I’d read Erich Von Daniken’s Chariots of the Gods?, which claimed that ancient archaeological sites all over the world showed evidence of extraterrestrial presence or involvement — and now a song I’d never heard before about alien contact had popped up on the radio right as I was reading about the Mayans. I knew Von Daniken’s theories were considered borderline crackpot or worse, but the coincidence still sent a chill up my spine.
The song's "for headphones only" production values where completely nullified by the quarter-sized speaker of my clock radio, yet I was still completely swept up by the song, its vaguely Bee Gees-esque vocal harmonies, and its images of time- and gravity-defying beings sailing across the universe on their celestial ships.
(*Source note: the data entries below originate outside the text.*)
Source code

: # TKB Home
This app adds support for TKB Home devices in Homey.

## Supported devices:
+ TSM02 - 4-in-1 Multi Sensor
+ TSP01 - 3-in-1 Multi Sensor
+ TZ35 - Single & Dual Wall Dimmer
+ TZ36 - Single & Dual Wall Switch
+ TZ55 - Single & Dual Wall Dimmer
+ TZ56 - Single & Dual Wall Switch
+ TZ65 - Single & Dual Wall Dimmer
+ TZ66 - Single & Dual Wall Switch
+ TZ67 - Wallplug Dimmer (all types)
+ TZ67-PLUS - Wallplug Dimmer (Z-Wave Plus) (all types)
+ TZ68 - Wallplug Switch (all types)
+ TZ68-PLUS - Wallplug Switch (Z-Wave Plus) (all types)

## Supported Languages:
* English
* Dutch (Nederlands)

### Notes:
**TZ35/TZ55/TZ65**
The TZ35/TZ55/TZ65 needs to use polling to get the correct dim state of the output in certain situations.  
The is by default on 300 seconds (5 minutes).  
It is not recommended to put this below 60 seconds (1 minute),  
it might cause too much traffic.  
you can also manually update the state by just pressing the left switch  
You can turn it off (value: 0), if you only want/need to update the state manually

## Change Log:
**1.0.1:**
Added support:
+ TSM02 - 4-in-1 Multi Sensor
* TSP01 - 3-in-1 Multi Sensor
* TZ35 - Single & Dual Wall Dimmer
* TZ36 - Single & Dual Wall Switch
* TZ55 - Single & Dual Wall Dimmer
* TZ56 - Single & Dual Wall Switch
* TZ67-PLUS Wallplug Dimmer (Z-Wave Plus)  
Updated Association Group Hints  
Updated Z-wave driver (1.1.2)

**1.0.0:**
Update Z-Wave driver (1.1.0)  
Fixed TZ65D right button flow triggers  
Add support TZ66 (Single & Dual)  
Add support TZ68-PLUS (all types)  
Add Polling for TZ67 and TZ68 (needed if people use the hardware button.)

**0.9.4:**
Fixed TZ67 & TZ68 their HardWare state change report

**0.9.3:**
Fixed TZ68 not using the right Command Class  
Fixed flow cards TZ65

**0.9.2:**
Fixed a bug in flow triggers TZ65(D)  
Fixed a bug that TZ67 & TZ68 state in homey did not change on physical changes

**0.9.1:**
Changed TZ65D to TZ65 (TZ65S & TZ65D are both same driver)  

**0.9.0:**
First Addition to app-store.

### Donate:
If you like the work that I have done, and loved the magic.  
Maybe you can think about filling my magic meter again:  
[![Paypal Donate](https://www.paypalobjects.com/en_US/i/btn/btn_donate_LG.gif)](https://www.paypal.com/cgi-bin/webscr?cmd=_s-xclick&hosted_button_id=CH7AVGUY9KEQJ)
When the nearly seven-minute track finally faded out, the DJ back-announced it as being “Children of the Sun” by Billy Thorpe. I had no idea who Thorpe was, or that he’d been a rock n’ roll hero in Australia for well over a decade before somehow scoring a fluky FM radio hit with this Thai stick-tastic space-rock fantasy, or that he would never again achieve any kind of serious airplay in the US. But whoever he was, he’d left his mark on me that evening.
As I lay in bed later that night, my head still abuzz with images from my big day out, I thought about how there was a whole world of things out there that I needed to find out more about, and that I would now have to add Billy Thorpe to that list. There also seemed to be a whole list of things that I could be or become. Archaeologist? Architect? Historian? Rocker? I wanted it all, or at least I wanted to know about it all. The possibilities, at that moment, seemed absolutely endless.
Wow! Great story!! I have to bullet point my takeaways!!
-Saw the “Children of the sun” 45 image at the top of this post, but then had to go get my daughter, and would have to save the rest of this for later. But I listened to the song in the car. Interesting how after the break in the song with the backwards echo guitar (the only thing I remembered about the song from when I was a kid) then the tempo slows down. It was faster when the guitar was soloing to all the crazy smoky sizzling effects behind it! A very interesting musical choice! If you haven’t seen season 2 of Fargo, then I won’t say any more!!
-Love the architectural tour of downtown Chicago. I’ve been a few times! Love the temple effect to cover a water tower!
-Loved paying 50 cents for a 45. And that moment of discovery “They have that song!” Of course a couple of mine from when I was a kid was That Beatles medley “The Stars on 45” (I’m embarrassed to say my foray into the Beatles). Oh and Moon (Frank) Zappa’s “Valley Girl” ( sad to have later found out that it was probably her only way to connect with her father!)
-Getting a book plus a ton of good music to warm up to after whole body being infused with cold after being outdoors for most of the day. Rest of the day settled!
-Zig-Zag wandering! Ha ha! Nice one!
-I hope I have a day exactly like this TODAY!
And here I thought you were just a “normal” slightly twisted teenager. 🤷🏼♂️Thank goodness you weren’t.